**What you are asked to do:** Look through the records below for the line holding "Revoke read permission on a table |". Write it out exactly, with each following line through the line holding "Revoke write permissions on a table |".

**Dataset records:**
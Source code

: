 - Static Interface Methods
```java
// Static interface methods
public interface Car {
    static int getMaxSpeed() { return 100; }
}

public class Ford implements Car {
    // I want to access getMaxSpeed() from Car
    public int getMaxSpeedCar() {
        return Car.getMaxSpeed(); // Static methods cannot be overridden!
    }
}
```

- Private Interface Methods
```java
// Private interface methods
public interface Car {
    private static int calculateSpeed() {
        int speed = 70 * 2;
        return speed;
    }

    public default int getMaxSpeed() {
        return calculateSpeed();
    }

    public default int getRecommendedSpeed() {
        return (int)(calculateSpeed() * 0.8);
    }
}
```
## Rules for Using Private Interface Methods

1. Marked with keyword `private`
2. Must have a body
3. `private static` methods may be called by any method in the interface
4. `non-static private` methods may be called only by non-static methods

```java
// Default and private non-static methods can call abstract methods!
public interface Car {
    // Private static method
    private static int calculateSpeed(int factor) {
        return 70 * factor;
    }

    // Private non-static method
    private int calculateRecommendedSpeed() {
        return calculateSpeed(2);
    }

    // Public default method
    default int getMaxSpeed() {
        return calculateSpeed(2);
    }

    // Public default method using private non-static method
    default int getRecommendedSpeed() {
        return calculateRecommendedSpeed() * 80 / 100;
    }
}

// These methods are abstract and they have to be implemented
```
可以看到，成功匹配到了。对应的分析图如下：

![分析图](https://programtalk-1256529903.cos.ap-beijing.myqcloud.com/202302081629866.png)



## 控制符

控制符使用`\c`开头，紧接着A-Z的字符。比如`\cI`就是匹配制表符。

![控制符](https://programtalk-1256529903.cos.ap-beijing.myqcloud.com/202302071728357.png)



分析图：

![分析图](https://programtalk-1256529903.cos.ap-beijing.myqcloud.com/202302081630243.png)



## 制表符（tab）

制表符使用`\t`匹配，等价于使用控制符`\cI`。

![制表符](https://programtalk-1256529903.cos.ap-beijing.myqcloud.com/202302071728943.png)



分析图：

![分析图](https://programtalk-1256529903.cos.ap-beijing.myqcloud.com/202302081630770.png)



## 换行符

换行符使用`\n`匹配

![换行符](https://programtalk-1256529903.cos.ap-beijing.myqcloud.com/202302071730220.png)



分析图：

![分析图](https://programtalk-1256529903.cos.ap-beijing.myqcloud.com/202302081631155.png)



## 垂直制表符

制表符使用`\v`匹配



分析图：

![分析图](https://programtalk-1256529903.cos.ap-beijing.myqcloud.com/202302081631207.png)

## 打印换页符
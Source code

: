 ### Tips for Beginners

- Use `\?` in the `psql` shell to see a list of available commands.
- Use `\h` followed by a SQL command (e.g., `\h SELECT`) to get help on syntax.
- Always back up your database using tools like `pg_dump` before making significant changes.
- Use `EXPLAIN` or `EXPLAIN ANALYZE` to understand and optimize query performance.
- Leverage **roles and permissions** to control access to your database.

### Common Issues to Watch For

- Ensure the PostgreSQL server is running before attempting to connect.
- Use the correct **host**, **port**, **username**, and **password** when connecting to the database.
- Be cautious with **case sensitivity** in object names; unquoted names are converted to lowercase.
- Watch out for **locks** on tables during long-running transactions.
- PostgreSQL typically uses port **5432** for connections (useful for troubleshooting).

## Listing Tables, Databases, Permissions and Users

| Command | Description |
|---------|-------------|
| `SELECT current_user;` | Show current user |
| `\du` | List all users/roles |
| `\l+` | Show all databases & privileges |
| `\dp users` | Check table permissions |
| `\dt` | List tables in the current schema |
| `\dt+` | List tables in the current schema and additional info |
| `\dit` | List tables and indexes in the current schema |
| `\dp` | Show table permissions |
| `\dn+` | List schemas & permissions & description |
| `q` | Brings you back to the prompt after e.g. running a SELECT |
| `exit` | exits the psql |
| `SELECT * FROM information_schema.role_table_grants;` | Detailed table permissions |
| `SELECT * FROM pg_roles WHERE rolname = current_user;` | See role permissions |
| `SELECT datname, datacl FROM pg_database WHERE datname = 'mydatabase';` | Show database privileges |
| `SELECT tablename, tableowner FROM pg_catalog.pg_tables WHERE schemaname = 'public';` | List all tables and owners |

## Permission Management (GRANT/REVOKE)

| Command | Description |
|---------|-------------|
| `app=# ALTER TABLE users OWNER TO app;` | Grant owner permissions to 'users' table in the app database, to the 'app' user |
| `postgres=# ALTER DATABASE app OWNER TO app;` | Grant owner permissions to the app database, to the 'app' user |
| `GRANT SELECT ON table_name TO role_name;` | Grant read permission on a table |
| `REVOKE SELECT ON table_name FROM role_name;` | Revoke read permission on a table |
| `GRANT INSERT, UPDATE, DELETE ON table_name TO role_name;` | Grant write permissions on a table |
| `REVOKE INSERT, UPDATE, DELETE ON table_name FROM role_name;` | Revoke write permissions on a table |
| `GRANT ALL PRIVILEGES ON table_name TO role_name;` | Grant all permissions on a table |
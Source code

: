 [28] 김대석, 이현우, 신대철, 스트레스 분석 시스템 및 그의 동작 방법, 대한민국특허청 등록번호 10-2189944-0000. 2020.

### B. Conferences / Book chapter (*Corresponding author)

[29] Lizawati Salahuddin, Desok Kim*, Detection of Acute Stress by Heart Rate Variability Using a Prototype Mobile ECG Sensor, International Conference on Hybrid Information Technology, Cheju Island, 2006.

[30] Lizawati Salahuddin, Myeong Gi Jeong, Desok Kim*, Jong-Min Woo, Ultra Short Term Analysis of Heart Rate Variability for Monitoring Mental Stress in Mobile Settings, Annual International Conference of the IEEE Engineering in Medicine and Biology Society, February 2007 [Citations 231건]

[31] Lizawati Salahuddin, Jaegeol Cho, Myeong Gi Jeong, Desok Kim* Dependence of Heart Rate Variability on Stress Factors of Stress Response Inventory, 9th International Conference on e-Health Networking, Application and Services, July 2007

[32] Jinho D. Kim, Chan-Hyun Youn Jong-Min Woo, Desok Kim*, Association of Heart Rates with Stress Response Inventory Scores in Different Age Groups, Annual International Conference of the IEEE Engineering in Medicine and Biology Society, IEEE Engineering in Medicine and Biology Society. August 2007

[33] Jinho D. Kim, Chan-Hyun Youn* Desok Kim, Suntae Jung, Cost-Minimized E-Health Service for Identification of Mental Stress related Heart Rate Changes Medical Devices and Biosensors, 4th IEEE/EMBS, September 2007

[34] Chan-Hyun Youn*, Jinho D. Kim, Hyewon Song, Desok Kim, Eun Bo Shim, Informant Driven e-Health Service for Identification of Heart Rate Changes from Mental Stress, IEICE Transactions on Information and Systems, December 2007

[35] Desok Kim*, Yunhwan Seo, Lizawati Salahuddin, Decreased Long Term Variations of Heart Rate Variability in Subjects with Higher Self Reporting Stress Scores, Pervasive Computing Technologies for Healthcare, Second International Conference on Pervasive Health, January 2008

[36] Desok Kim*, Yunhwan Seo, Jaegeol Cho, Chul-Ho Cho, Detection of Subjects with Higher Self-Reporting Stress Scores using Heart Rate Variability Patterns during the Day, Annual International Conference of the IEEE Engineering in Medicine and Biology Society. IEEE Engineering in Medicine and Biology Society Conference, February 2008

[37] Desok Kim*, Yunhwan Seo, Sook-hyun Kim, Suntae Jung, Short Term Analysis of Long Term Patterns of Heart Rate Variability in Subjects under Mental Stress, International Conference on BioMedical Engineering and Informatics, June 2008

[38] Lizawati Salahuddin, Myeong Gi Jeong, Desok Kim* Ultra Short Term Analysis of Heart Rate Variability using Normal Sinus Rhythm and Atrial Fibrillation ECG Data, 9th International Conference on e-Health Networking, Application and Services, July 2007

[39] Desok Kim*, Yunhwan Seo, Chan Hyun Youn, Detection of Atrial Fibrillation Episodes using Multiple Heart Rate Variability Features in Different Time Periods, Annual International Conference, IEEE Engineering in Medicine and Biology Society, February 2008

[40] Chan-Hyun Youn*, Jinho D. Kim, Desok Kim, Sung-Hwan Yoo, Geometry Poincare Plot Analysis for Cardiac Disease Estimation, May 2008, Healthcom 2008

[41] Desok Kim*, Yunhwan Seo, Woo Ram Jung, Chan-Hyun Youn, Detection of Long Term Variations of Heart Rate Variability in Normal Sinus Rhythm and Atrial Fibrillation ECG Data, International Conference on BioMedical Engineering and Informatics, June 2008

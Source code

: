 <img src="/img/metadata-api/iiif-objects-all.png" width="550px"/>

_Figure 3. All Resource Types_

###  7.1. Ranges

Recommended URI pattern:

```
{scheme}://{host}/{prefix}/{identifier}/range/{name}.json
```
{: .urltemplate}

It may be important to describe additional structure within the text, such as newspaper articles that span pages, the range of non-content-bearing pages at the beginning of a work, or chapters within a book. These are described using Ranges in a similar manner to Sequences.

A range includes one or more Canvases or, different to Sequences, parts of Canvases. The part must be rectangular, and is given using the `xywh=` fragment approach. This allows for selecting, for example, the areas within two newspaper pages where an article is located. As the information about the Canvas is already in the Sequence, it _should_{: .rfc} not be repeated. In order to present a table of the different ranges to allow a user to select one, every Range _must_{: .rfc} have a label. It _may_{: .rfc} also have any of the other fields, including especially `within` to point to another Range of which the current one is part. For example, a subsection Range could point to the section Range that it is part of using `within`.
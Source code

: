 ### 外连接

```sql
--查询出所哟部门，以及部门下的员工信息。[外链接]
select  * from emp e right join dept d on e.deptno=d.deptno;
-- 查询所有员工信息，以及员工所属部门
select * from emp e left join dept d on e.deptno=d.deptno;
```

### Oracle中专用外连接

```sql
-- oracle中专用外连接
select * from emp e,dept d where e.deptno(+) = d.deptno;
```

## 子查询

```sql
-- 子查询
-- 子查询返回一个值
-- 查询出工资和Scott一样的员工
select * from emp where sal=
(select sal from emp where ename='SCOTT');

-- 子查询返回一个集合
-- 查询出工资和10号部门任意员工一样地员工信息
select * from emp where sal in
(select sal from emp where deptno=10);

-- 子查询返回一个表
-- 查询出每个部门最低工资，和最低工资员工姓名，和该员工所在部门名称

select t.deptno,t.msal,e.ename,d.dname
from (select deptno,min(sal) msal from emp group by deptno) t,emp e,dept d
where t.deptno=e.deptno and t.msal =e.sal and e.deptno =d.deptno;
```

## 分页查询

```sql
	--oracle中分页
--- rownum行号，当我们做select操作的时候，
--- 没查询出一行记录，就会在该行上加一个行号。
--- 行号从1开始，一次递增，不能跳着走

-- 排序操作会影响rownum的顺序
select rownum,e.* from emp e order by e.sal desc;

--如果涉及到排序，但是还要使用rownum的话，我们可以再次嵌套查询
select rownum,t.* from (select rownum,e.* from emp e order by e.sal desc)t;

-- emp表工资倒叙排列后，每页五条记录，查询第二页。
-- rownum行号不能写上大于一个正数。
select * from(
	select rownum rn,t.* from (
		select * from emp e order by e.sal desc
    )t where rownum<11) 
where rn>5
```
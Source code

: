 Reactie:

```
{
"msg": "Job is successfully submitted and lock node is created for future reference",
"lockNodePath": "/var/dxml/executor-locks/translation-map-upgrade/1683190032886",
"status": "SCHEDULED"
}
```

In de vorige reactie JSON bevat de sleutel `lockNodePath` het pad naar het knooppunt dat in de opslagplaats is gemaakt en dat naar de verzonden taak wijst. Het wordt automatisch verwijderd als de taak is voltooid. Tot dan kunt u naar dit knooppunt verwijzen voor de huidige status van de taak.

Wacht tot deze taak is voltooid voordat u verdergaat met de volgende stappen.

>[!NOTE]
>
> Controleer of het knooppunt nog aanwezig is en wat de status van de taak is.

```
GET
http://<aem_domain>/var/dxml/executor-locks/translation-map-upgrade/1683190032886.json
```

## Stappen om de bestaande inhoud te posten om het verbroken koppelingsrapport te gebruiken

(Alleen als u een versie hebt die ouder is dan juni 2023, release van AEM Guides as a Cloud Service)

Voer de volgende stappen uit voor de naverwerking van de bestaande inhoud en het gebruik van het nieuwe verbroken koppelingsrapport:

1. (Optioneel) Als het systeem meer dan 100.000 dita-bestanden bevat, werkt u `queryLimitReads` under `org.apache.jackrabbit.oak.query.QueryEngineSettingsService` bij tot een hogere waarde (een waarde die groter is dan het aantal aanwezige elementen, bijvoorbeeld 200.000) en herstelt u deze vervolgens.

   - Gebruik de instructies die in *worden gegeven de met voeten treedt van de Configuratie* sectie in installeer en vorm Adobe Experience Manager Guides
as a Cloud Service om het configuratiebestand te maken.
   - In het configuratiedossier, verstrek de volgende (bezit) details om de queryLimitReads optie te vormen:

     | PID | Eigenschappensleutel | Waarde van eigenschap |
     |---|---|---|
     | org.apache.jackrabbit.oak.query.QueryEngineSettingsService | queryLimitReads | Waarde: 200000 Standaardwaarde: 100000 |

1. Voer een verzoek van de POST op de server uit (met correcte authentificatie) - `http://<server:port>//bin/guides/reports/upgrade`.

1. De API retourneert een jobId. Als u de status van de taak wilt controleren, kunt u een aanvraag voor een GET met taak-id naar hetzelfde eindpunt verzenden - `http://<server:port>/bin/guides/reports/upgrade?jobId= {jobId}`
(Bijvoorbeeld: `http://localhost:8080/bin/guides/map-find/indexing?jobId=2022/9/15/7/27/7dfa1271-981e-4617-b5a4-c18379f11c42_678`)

**Result of the task:**
| `REVOKE SELECT ON table_name FROM role_name;` | Revoke read permission on a table |
| `GRANT INSERT, UPDATE, DELETE ON table_name TO role_name;` | Grant write permissions on a table |
| `REVOKE INSERT, UPDATE, DELETE ON table_name FROM role_name;` | Revoke write permissions on a table |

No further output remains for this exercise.